ACTION ITEM: Repeat exactly the lines below that lie between the line with "Modern implementing memory" and the line with "### 6.3 Optimizing Memory Management", counting both of those lines as part of the answer.

——————

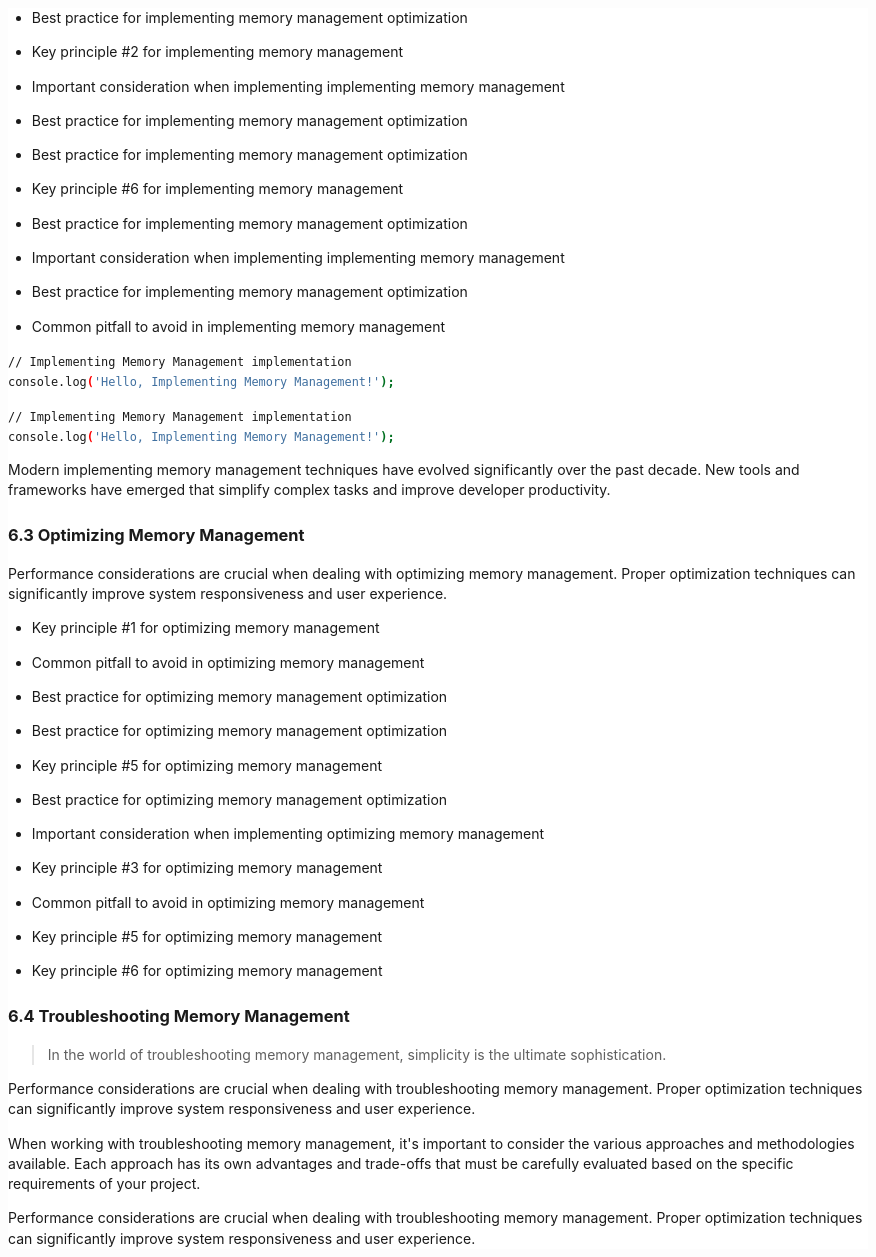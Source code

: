 - Best practice for implementing memory management optimization
- Key principle #2 for implementing memory management
- Important consideration when implementing implementing memory management
- Best practice for implementing memory management optimization
- Best practice for implementing memory management optimization
- Key principle #6 for implementing memory management

- Best practice for implementing memory management optimization
- Important consideration when implementing implementing memory management
- Best practice for implementing memory management optimization
- Common pitfall to avoid in implementing memory management

```bash
// Implementing Memory Management implementation
console.log('Hello, Implementing Memory Management!');
```

```bash
// Implementing Memory Management implementation
console.log('Hello, Implementing Memory Management!');
```

Modern implementing memory management techniques have evolved significantly over the past decade. New tools and frameworks have emerged that simplify complex tasks and improve developer productivity.

### 6.3 Optimizing Memory Management

Performance considerations are crucial when dealing with optimizing memory management. Proper optimization techniques can significantly improve system responsiveness and user experience.

- Key principle #1 for optimizing memory management
- Common pitfall to avoid in optimizing memory management
- Best practice for optimizing memory management optimization
- Best practice for optimizing memory management optimization
- Key principle #5 for optimizing memory management

- Best practice for optimizing memory management optimization
- Important consideration when implementing optimizing memory management
- Key principle #3 for optimizing memory management
- Common pitfall to avoid in optimizing memory management
- Key principle #5 for optimizing memory management
- Key principle #6 for optimizing memory management

### 6.4 Troubleshooting Memory Management

> In the world of troubleshooting memory management, simplicity is the ultimate sophistication.

Performance considerations are crucial when dealing with troubleshooting memory management. Proper optimization techniques can significantly improve system responsiveness and user experience.

When working with troubleshooting memory management, it's important to consider the various approaches and methodologies available. Each approach has its own advantages and trade-offs that must be carefully evaluated based on the specific requirements of your project.

Performance considerations are crucial when dealing with troubleshooting memory management. Proper optimization techniques can significantly improve system responsiveness and user experience.
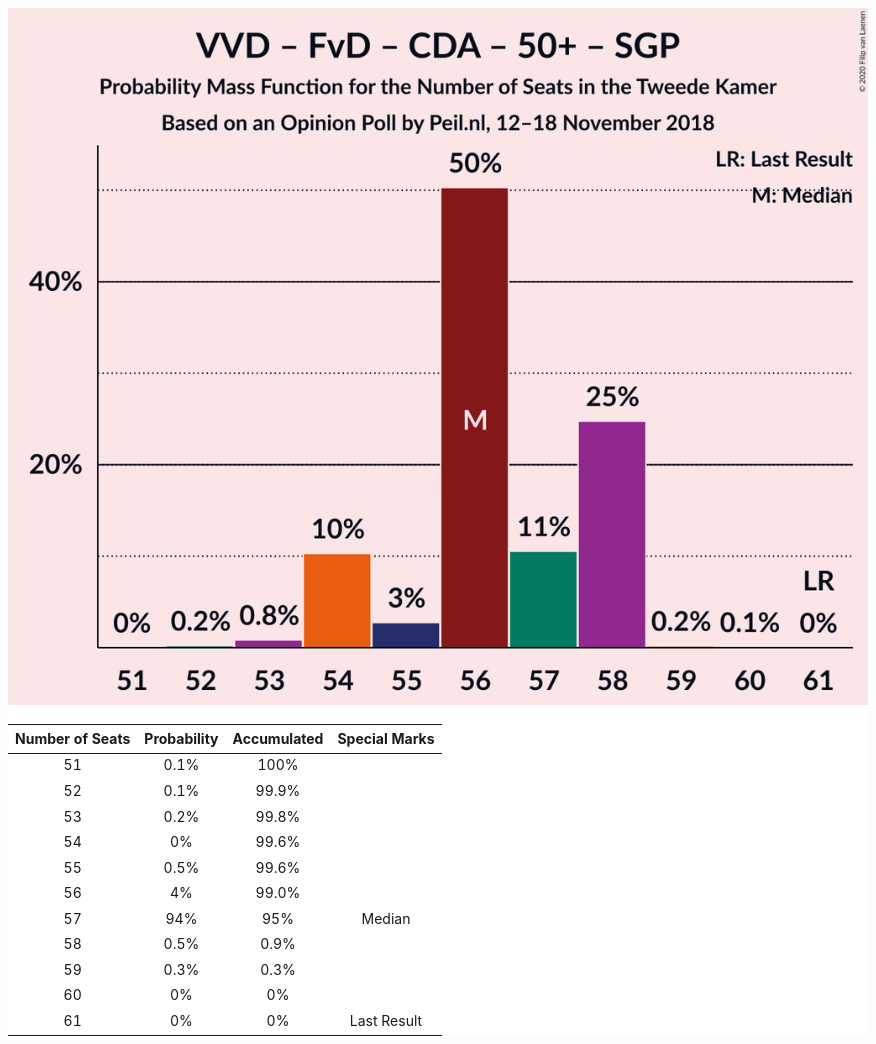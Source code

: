 ![Graph with seats probability mass function not yet produced](2018-11-18-Peilnl-coalitions-seats-pmf-vvd–fvd–cda–50–sgp.png "Seats Probability Mass Function")

| Number of Seats | Probability | Accumulated | Special Marks |
|:---------------:|:-----------:|:-----------:|:-------------:|
| 51 | 0.1% | 100% |  |
| 52 | 0.1% | 99.9% |  |
| 53 | 0.2% | 99.8% |  |
| 54 | 0% | 99.6% |  |
| 55 | 0.5% | 99.6% |  |
| 56 | 4% | 99.0% |  |
| 57 | 94% | 95% | Median |
| 58 | 0.5% | 0.9% |  |
| 59 | 0.3% | 0.3% |  |
| 60 | 0% | 0% |  |
| 61 | 0% | 0% | Last Result |
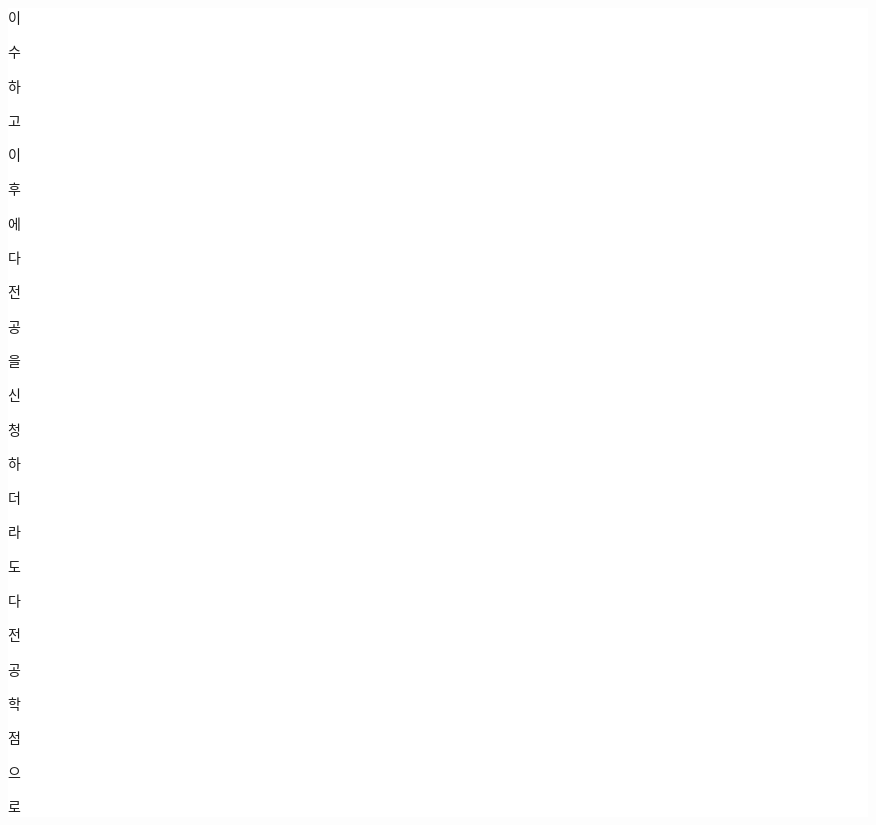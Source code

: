 
이

수

하

고

 

 

이

후

에

 

 

다

전

공

을

 

 

신

청

하

더

라

도

 

 

다

전

공

 

 

학

점

으

로

 

 

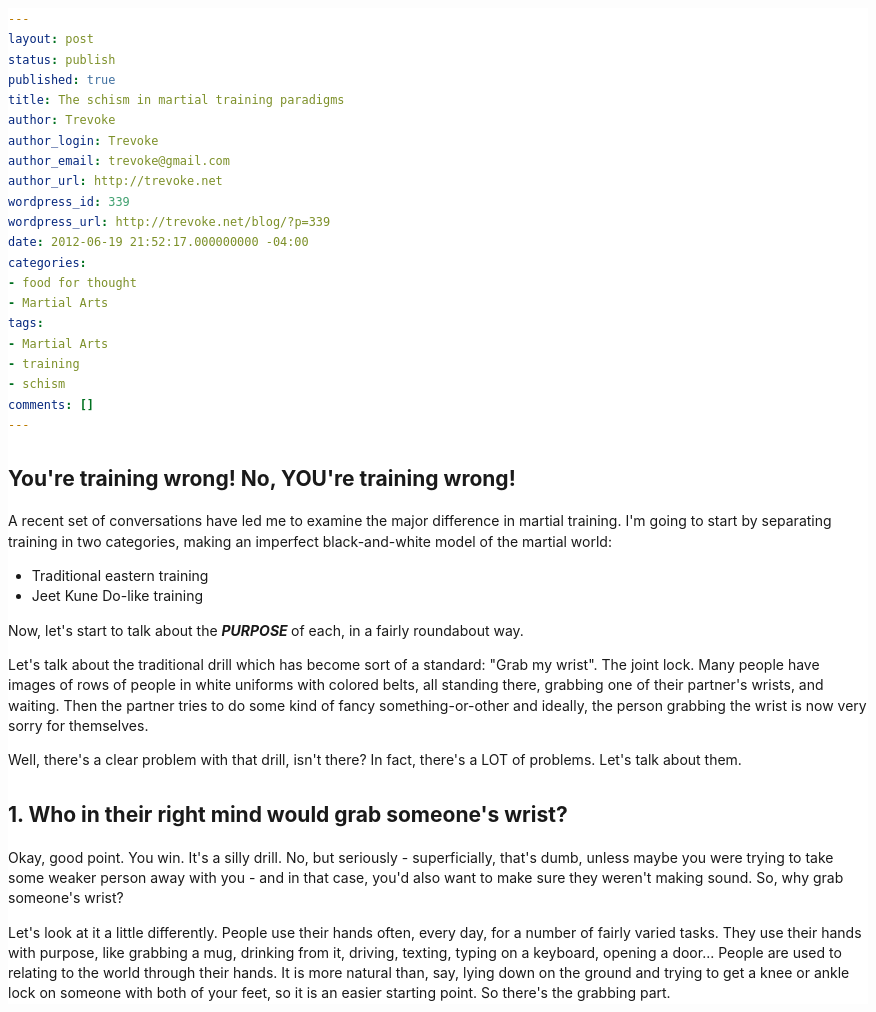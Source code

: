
 ```yaml
---
layout: post
status: publish
published: true
title: The schism in martial training paradigms
author: Trevoke
author_login: Trevoke
author_email: trevoke@gmail.com
author_url: http://trevoke.net
wordpress_id: 339
wordpress_url: http://trevoke.net/blog/?p=339
date: 2012-06-19 21:52:17.000000000 -04:00
categories:
- food for thought
- Martial Arts
tags:
- Martial Arts
- training
- schism
comments: []
---
```

<h2>You're training wrong! No, YOU're training wrong!</h2>
A recent set of conversations have led me to examine the major difference in martial training. I'm going to start by separating training in two categories, making an imperfect black-and-white model of the martial world:
<ul>
	<li>Traditional eastern training</li>
	<li>Jeet Kune Do-like training</li>
</ul>
Now, let's start to talk about the <em><strong>PURPOSE</strong></em><strong><em> </em></strong>of each, in a fairly roundabout way.

Let's talk about the traditional drill which has become sort of a standard: "Grab my wrist". The joint lock. Many people have images of rows of people in white uniforms with colored belts, all standing there, grabbing one of their partner's wrists, and waiting. Then the partner tries to do some kind of fancy something-or-other and ideally, the person grabbing the wrist is now very sorry for themselves.

Well, there's a clear problem with that drill, isn't there? In fact, there's a LOT of problems. Let's talk about them.
<h2>1. Who in their right mind would grab someone's wrist?</h2>
Okay, good point. You win. It's a silly drill. No, but seriously - superficially, that's dumb, unless maybe you were trying to take some weaker person away with you - and in that case, you'd also want to make sure they weren't making sound. So, why grab someone's wrist?

Let's look at it a little differently. People use their hands often, every day, for a number of fairly varied tasks. They use their hands with purpose, like grabbing a mug, drinking from it, driving, texting, typing on a keyboard, opening a door... People are used to relating to the world through their hands. It is more natural than, say, lying down on the ground and trying to get a knee or ankle lock on someone with both of your feet, so it is an easier starting point. So there's the grabbing part.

——————

TASK ANSWER:
Modern implementing memory management techniques have evolved significantly over the past decade. New tools and frameworks have emerged that simplify complex tasks and improve developer productivity.

### 6.3 Optimizing Memory Management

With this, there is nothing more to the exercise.